# Project 4: Starter

In this project, you will combine and apply your knowledge from all three past unit projects to create a complete data science workflow on a new dataset. We will use the Kaggle Titanic competition dataset for this project.

In [None]:
import numpy as np
import pandas as pd
from sklearn import cross_validation
from sklearn import neighbors
from sklearn import grid_search
from sklearn import metrics
from sklearn import linear_model

import seaborn as sns
import matplotlib.pyplot as plt
sns.set(style="whitegrid", font_scale=1)
%matplotlib inline

![](../assets/images/workflow/data-science-workflow-01.png)

## Part 1. Identify the Problem

Using the competition description on [Kaggle](https://www.kaggle.com/c/titanic), write a short paragraph summarizing the problem, your goals and hypothesis.

**NOTE**: This section can be less rigorous for a kaggle competition where the problem, goals, and hypothesis are identified for you.

**Problem**: `*** FILL IN ***`

**Goals**: `*** FILL IN ***`

**Hypothesis**: `*** FILL IN ***`

![](../assets/images/workflow/data-science-workflow-02.png)

## Part 2. Acquire the Data

Kaggle has provided two files for this dataset:  
_train.csv_: Use for building a model (contains target variable "Survived")  
_test.csv_: Use for submission file (fill in for target variable "Survived")

Both files have been downloaded and added to your datasets folder. Read the files into a Pandas DataFrame.

**HINT**: You can further split _train.csv_ to generate your own cross validation set. However, use all of _train.csv_ to train your final model since Kaggle has already separated the test set for you.

In [None]:
# Load data
df = pd.read_csv("../assets/datasets/titanic/train.csv")

# Check head
df.head()

![](../assets/images/workflow/data-science-workflow-03-05.png)

## Part 3. Parse, Mine, and Refine the data

Perform exploratory data analysis and verify the quality of the data.

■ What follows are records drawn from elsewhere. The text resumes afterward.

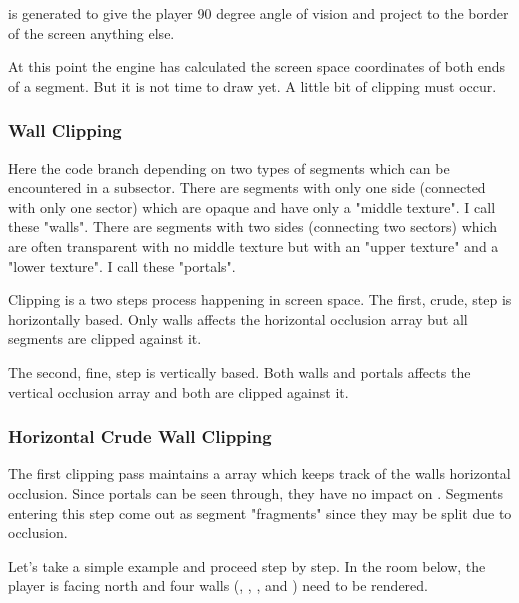 \par
{} is generated to give the player 90 degree angle of vision and project to the border of the screen anything else. 
\par
{}
\par
At this point the engine has calculated the screen space  coordinates of both ends of a segment. But it is not time to draw yet. A little bit of clipping must occur. 






\subsubsection{Wall Clipping}
Here the code branch depending on two types of segments which can be encountered in a subsector. There are segments with only one side (connected with only one sector) which are opaque and have only a "middle texture". I call these "walls". There are segments with two sides (connecting two sectors) which are often transparent with no middle texture but with an "upper texture" and a "lower texture". I call these "portals".\\
\par
Clipping is a two steps process happening in screen space. The first, crude, step is horizontally based. Only walls affects the horizontal occlusion array but all segments are clipped against it.\\
\par
The second, fine, step is vertically based. Both walls and portals affects the vertical occlusion array and both are clipped against it.\\
\par
\pagebreak









\subsubsection{Horizontal Crude Wall Clipping}
The first clipping pass maintains a  array which keeps track of the walls horizontal occlusion. Since portals can be seen through, they have no impact on . Segments entering this step come out as segment "fragments" since they may be split due to occlusion.\\
\par
{}
\par
Let's take a simple example and proceed step by step. In the room below, the player is facing north and four walls (, , , and ) need to be rendered.\\
\par
{}
\par

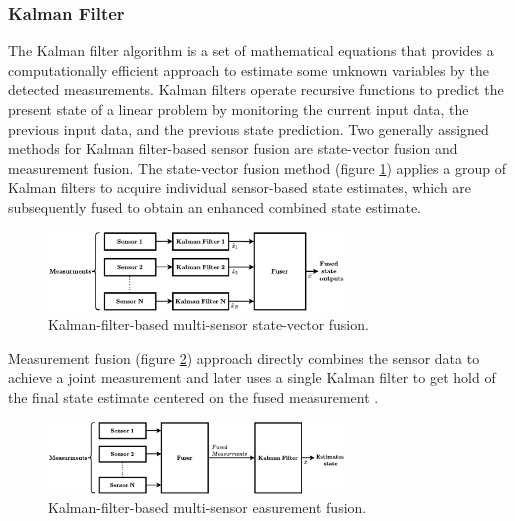 \subsubsection{Kalman Filter}

The Kalman filter algorithm is a set of mathematical equations that provides a computationally efficient approach to estimate some unknown variables by the detected measurements\cite{welch1995introduction}. Kalman filters operate recursive functions to predict the present state of a linear problem by monitoring the current input data, the previous input data, and the previous state prediction. Two generally assigned methods for Kalman filter-based sensor fusion are state-vector fusion and measurement fusion. The state-vector fusion method (figure \ref{fig:state_kalman}) applies a group of Kalman filters to acquire individual sensor-based state estimates, which are subsequently fused to obtain an enhanced combined state estimate.

\begin{figure}[!h]
  \centering
  \includegraphics[width=0.7\textwidth]{figures/kalman1.pdf}
  \caption{Kalman-filter-based multi-sensor state-vector fusion. \cite{mosallaei2007process}}
  \label{fig:state_kalman}
\end{figure}

Measurement fusion (figure \ref{fig:mesearurment_kalman}) approach directly combines the sensor data to achieve a joint measurement and later uses a single Kalman filter to get hold of the final state estimate centered on the fused measurement \cite{mosallaei2007process}.

\begin{figure}[!h]
  \centering
  \includegraphics[width=0.7\textwidth]{figures/kalman2.pdf}
  \caption{Kalman-filter-based multi-sensor easurement fusion. \cite{mosallaei2007process}}
  \label{fig:mesearurment_kalman}
\end{figure}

### Check columns and counts to drop any non-generic or near-empty columns

In [None]:
# Check columns
*** FILL IN ***

In [None]:
# Check counts
*** FILL IN ***

### Check for missing values and drop or impute

In [None]:
# Check counts for missing values in each column
*** FILL IN ***

### Write a function to wrangle the data to address any issues from above checks

In [None]:
def wrangler(df):
    # Drop non-generic columns PassengerId, Name, Ticket, and near-empty column Cabin
    df = df.drop(['PassengerId', 'Name', 'Ticket', 'Cabin'], axis=1)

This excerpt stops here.